Originally the album was supposed to end with ‘Anyone But Me’ which was has been released as a bonus track in the ‘Limited Edition Box Set’ version of the release on tape. And I can see why Steven opted to do something different for the closing track, as ‘Anyone But Me’ is a little too upbeat and informal for the tone of the music.

Subsequently, this leaves us with ‘Count of Unease’, which to me lands like a soggy pancake. It’s a pleasant enough piece of music, but it’s just an elongated outro, with little thematic direction. Maybe I’ve missed a trick here.

Something Steven is known for is his long continuous concepts and even suited music as we know from ‘Hand. Cannot. Erase.’ and ‘Fear of a Blank Planet’. Whilst the tracks in ‘The Future Bites’ share a thematic purpose, musically they sound very disjointed when it comes to the overall flow. I guess having a 45-minute album written in a sterile style can make for rather jarring listening – and given the context of Steven still settling into his new style of writing, perhaps he is still holding back with the more ‘rock’ inspired tracks, or trying too hard to provide a contrast that doesn’t quite fit in with the narrative.
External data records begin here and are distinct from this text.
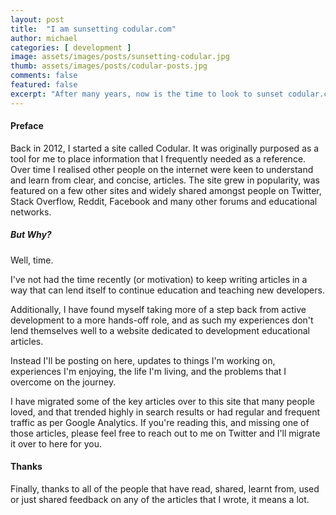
 ```yaml
---
layout: post
title:  "I am sunsetting codular.com"
author: michael
categories: [ development ]
image: assets/images/posts/sunsetting-codular.jpg
thumb: assets/images/posts/codular-posts.jpg
comments: false
featured: false
excerpt: "After many years, now is the time to look to sunset codular.com as it no longer can receive the care and attention required."
---
```


#### Preface

Back in 2012, I started a site called Codular. It was originally purposed as a tool for me to place information that I frequently needed as a reference. Over time I realised other people on the internet were keen to understand and learn from clear, and concise, articles. The site grew in popularity, was featured on a few other sites and widely shared amongst people on Twitter, Stack Overflow, Reddit, Facebook and many other forums and educational networks. 

##### But Why?

Well, time. 

I've not had the time recently (or motivation) to keep writing articles in a way that can lend itself to continue education and teaching new developers.

Additionally, I have found myself taking more of a step back from active development to a more hands-off role, and as such my experiences don't lend themselves well to a website dedicated to development educational articles. 

Instead I'll be posting on here, updates to things I'm working on, experiences I'm enjoying, the life I'm living, and the problems that I overcome on the journey. 

I have migrated some of the key articles over to this site that many people loved, and that trended highly in search results or had regular and frequent traffic as per Google Analytics. If you're reading this, and missing one of those articles, please feel free to reach out to me on Twitter and I'll migrate it over to here for you.

#### Thanks

Finally, thanks to all of the people that have read, shared, learnt from, used or just shared feedback on any of the articles that I wrote, it means a lot. 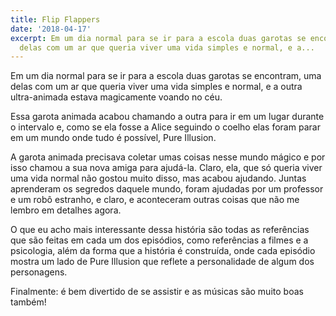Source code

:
 ```yaml
---
title: Flip Flappers
date: '2018-04-17'
excerpt: Em um dia normal para se ir para a escola duas garotas se encontram, uma
  delas com um ar que queria viver uma vida simples e normal, e a...
---
```




Em um dia normal para se ir para a escola duas garotas se encontram, uma delas com um ar que queria viver uma vida simples e normal, e a outra ultra-animada estava magicamente voando no céu.

Essa garota animada acabou chamando a outra para ir em um lugar durante o intervalo e, como se ela fosse a Alice seguindo o coelho elas foram parar em um mundo onde tudo é possível, Pure Illusion.

A garota animada precisava coletar umas coisas nesse mundo mágico e por isso chamou a sua nova amiga para ajudá-la. Claro, ela, que só queria viver uma vida normal não gostou muito disso, mas acabou ajudando. Juntas aprenderam os segredos daquele mundo, foram ajudadas por um professor e um robô estranho, e claro, e aconteceram outras coisas que não me lembro em detalhes agora.

O que eu acho mais interessante dessa história são todas as referências que são feitas em cada um dos episódios, como referências a filmes e a psicologia, além da forma que a história é construída, onde cada episódio mostra um lado de Pure Illusion que reflete a personalidade de algum dos personagens.

Finalmente: é bem divertido de se assistir e as músicas são muito boas também!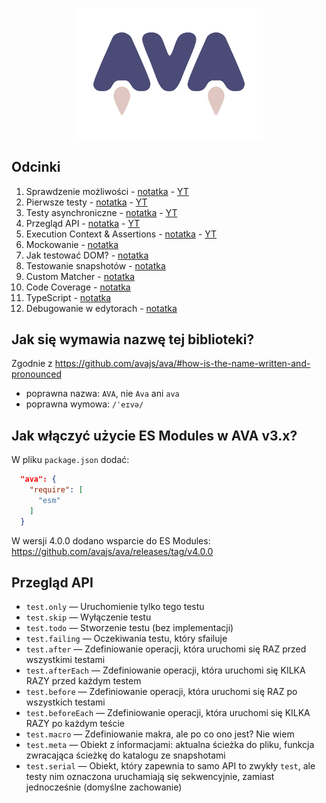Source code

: <p align="center">
  <img src="logo-ava.svg" style="width: 300px">
</p>

## Odcinki

1. Sprawdzenie możliwości - [notatka](./episodes/ep-1.md) - [YT](https://www.youtube.com/watch?v=xSON_R3tMfE)
2. Pierwsze testy - [notatka](./episodes/ep-2.md) - [YT](https://www.youtube.com/watch?v=pxCgWIEsXJU)
3. Testy asynchroniczne - [notatka](./episodes/ep-3.md) - [YT](https://www.youtube.com/watch?v=EEs6Y60LgaU)
4. Przegląd API - [notatka](./episodes/ep-4.md) - [YT](https://www.youtube.com/watch?v=2Ylez69fu68)
5. Execution Context & Assertions - [notatka](./episodes/ep-5.md) - [YT](https://www.youtube.com/watch?v=Sdb3UpQCz5wg)
6. Mockowanie - [notatka](./episodes/ep-6.md)
7. Jak testować DOM? - [notatka](./episodes/ep-7.md)
8. Testowanie snapshotów - [notatka](./episodes/ep-8.md)
9. Custom Matcher - [notatka](./episodes/ep-9.md)
10. Code Coverage - [notatka](./episodes/ep-10.md)
11. TypeScript - [notatka](./episodes/ep-11.md)
12. Debugowanie w edytorach - [notatka](./episodes/ep-12.md)

## Jak się wymawia nazwę tej biblioteki?

Zgodnie z https://github.com/avajs/ava/#how-is-the-name-written-and-pronounced

- poprawna nazwa: `AVA`, nie `Ava` ani `ava`
- poprawna wymowa: `/ˈeɪvə/`

## Jak włączyć użycie ES Modules w AVA v3.x?

W pliku `package.json` dodać:

```json
  "ava": {
    "require": [
      "esm"
    ]
  }
```

W wersji 4.0.0 dodano wsparcie do ES Modules:
https://github.com/avajs/ava/releases/tag/v4.0.0

## Przegląd API

- `test.only` — Uruchomienie tylko tego testu
- `test.skip` — Wyłączenie testu
- `test.todo` — Stworzenie testu (bez implementacji)
- `test.failing` — Oczekiwania testu, który sfailuje
- `test.after` — Zdefiniowanie operacji, która uruchomi się RAZ przed wszystkimi testami
- `test.afterEach` — Zdefiniowanie operacji, która uruchomi się KILKA RAZY przed każdym testem
- `test.before` — Zdefiniowanie operacji, która uruchomi się RAZ po wszystkich testami
- `test.beforeEach` — Zdefiniowanie operacji, która uruchomi się KILKA RAZY po każdym teście
- `test.macro` — Zdefiniowanie makra, ale po co ono jest? Nie wiem
- `test.meta` — Obiekt z informacjami: aktualna ścieżka do pliku, funkcja zwracająca ścieżkę do katalogu ze snapshotami
- `test.serial` — Obiekt, który zapewnia to samo API to zwykły `test`, ale testy nim oznaczona uruchamiają się sekwencyjnie, zamiast jednocześnie (domyślne zachowanie)
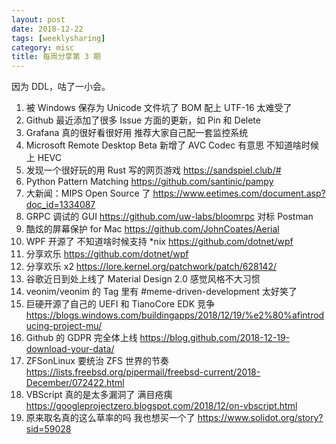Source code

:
 ```yaml
---
layout: post
date: 2018-12-22
tags: [weeklysharing]
category: misc
title: 每周分享第 3 期
---
```


因为 DDL，咕了一小会。

1. 被 Windows 保存为 Unicode 文件坑了 BOM 配上 UTF-16 太难受了
2. Github 最近添加了很多 Issue 方面的更新，如 Pin 和 Delete
3. Grafana 真的很好看很好用 推荐大家自己配一套监控系统
4. Microsoft Remote Desktop Beta 新增了 AVC Codec 有意思 不知道啥时候上 HEVC
5. 发现一个很好玩的用 Rust 写的网页游戏 https://sandspiel.club/#
6. Python Pattern Matching https://github.com/santinic/pampy
7. 大新闻：MIPS Open Source 了 https://www.eetimes.com/document.asp?doc_id=1334087
8. GRPC 调试的 GUI https://github.com/uw-labs/bloomrpc 对标 Postman
9. 酷炫的屏幕保护 for Mac https://github.com/JohnCoates/Aerial
10. WPF 开源了 不知道啥时候支持 *nix https://github.com/dotnet/wpf
11. 分享欢乐 https://github.com/dotnet/wpf
12. 分享欢乐 x2 https://lore.kernel.org/patchwork/patch/628142/
13. 谷歌近日到处上线了 Material Design 2.0 感觉风格不大习惯
14. veonim/veonim 的 Tag 里有 #meme-driven-development 太好笑了
15. 巨硬开源了自己的 UEFI 和 TianoCore EDK 竞争 https://blogs.windows.com/buildingapps/2018/12/19/%e2%80%afintroducing-project-mu/
16. Github 的 GDPR 完全体上线 https://blog.github.com/2018-12-19-download-your-data/
17. ZFSonLinux 要统治 ZFS 世界的节奏 https://lists.freebsd.org/pipermail/freebsd-current/2018-December/072422.html
18. VBScript 真的是太多漏洞了 满目疮痍 https://googleprojectzero.blogspot.com/2018/12/on-vbscript.html
19. 原来取名真的这么草率的吗 我也想买一个了 https://www.solidot.org/story?sid=59028
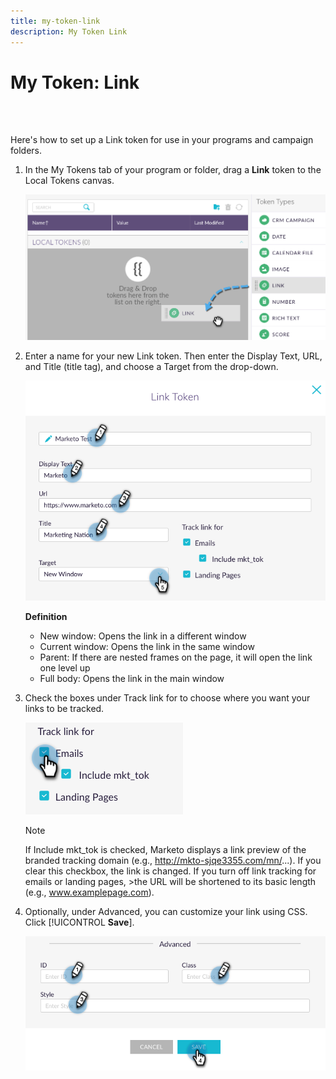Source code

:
 ```yaml
---
title: my-token-link
description: My Token Link
---
```


# My Token: Link

<br>&nbsp;

Here's how to set up a Link token for use in your programs and campaign folders.

1. In the My Tokens tab of your program or folder, drag a **Link** token to the Local Tokens canvas.

   ![Image One](/help/sky/assets/my-tokens/my-token-link/my-token-link-1.png)

1. Enter a name for your new Link token. Then enter the Display Text, URL, and Title (title tag), and choose a Target from the drop-down.

   ![Image Two](/help/sky/assets/my-tokens/my-token-link/my-token-link-2.png)

   **Definition**

   * New window: Opens the link in a different window
   * Current window: Opens the link in the same window
   * Parent: If there are nested frames on the page, it will open the link one level up
   * Full body: Opens the link in the main window

1. Check the boxes under Track link for to choose where you want your links to be tracked.

   ![Image Three](/help/sky/assets/my-tokens/my-token-link/my-token-link-3.png)

   >[!NOTE]
   >
   >If Include mkt_tok is checked, Marketo displays a link preview of the branded tracking domain (e.g., http://mkto-sjqe3355.com/mn/...). If you clear this checkbox, the link is changed. If you turn off link tracking for emails or landing pages, >the URL will be shortened to its basic length (e.g., www.examplepage.com).

1. Optionally, under Advanced, you can customize your link using CSS. Click [!UICONTROL **Save**].

   ![Image Four](/help/sky/assets/my-tokens/my-token-link/my-token-link-4.png)
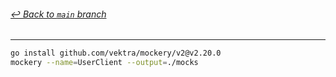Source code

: ###### [_↩ Back to `main` branch_](https://github.com/cuongpiger/golang)

<hr>

```bash
go install github.com/vektra/mockery/v2@v2.20.0
mockery --name=UserClient --output=./mocks

```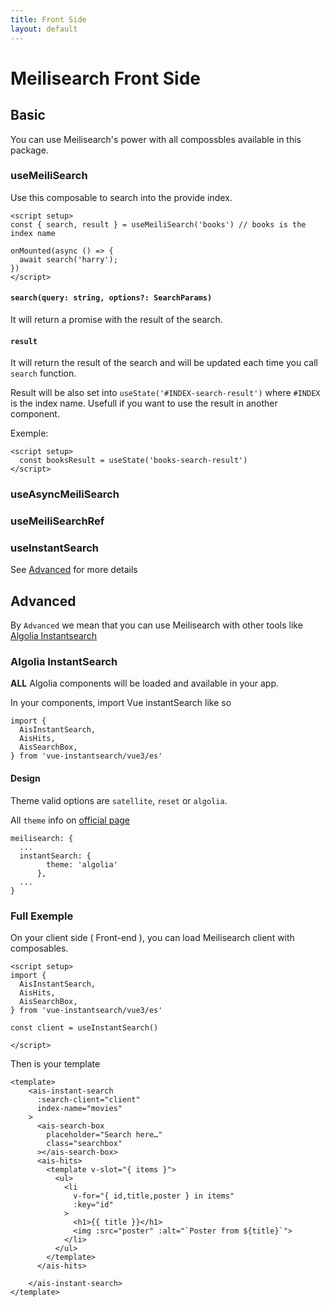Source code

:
 ```yaml
---
title: Front Side
layout: default
---
```


# Meilisearch Front Side

## Basic

You can use Meilisearch's power with all compossbles available in this package.

### useMeiliSearch

Use this composable to search into the provide index. 
```js{}
<script setup>
const { search, result } = useMeiliSearch('books') // books is the index name

onMounted(async () => {
  await search('harry');
})
</script>
```

#### `search(query: string, options?: SearchParams)` 

It will return a promise with the result of the search.

#### `result`

It will return the result of the search and will be updated each time you call `search` function.

Result will be also set into `useState('#INDEX-search-result')` where `#INDEX` is the index name. Usefull if you want to use the result in another component. 

Exemple: 
```js{}[child-component.vue]
<script setup>
  const booksResult = useState('books-search-result')
</script>
```

### useAsyncMeiliSearch

### useMeiliSearchRef

### useInstantSearch

See [Advanced](#advanced) for more details




## Advanced

By `Advanced` we mean that you can use Meilisearch with other tools like [Algolia Instantsearch](https://github.com/algolia/instantsearch)

### Algolia InstantSearch

**ALL** Algolia components will be loaded and available in your app.  

In your components, import Vue instantSearch like so 

```js{}
import {
  AisInstantSearch,
  AisHits,
  AisSearchBox,
} from 'vue-instantsearch/vue3/es'
```

#### Design
Theme valid options are `satellite`, `reset` or `algolia`.

All `theme` info on [official page](https://www.algolia.com/doc/guides/building-search-ui/widgets/customize-an-existing-widget/vue/#style-your-widgets)


```ts{}[nuxt.config.ts]
meilisearch: {
  ...
  instantSearch: {
        theme: 'algolia'
      },
  ...
}
```

### Full Exemple 

On your client side ( Front-end ), you can load Meilisearch client with composables.

```vue{}
<script setup>
import {
  AisInstantSearch,
  AisHits,
  AisSearchBox,
} from 'vue-instantsearch/vue3/es'

const client = useInstantSearch()

</script>

```

Then is your template

```vue{}
<template>
    <ais-instant-search
      :search-client="client"
      index-name="movies"
    >
      <ais-search-box
        placeholder="Search here…"
        class="searchbox"
      ></ais-search-box>
      <ais-hits>
        <template v-slot="{ items }">
          <ul>
            <li
              v-for="{ id,title,poster } in items"
              :key="id"
            >
              <h1>{{ title }}</h1>
              <img :src="poster" :alt="`Poster from ${title}`">
            </li>
          </ul>
        </template>
      </ais-hits>

    </ais-instant-search>
</template>
```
‘The Future Bites’ is certainly an outlier in Steven’s discography, and I’m certain that it’s not for everybody. On the whole, I enjoyed it. But I do wish that Steven would fully commit to the style of the art that he’s aiming to create rather than jump between such different compositional styles. I think the album’s concept would be far more successfully executed if he’d been more assertive and consistent in his compositional choices.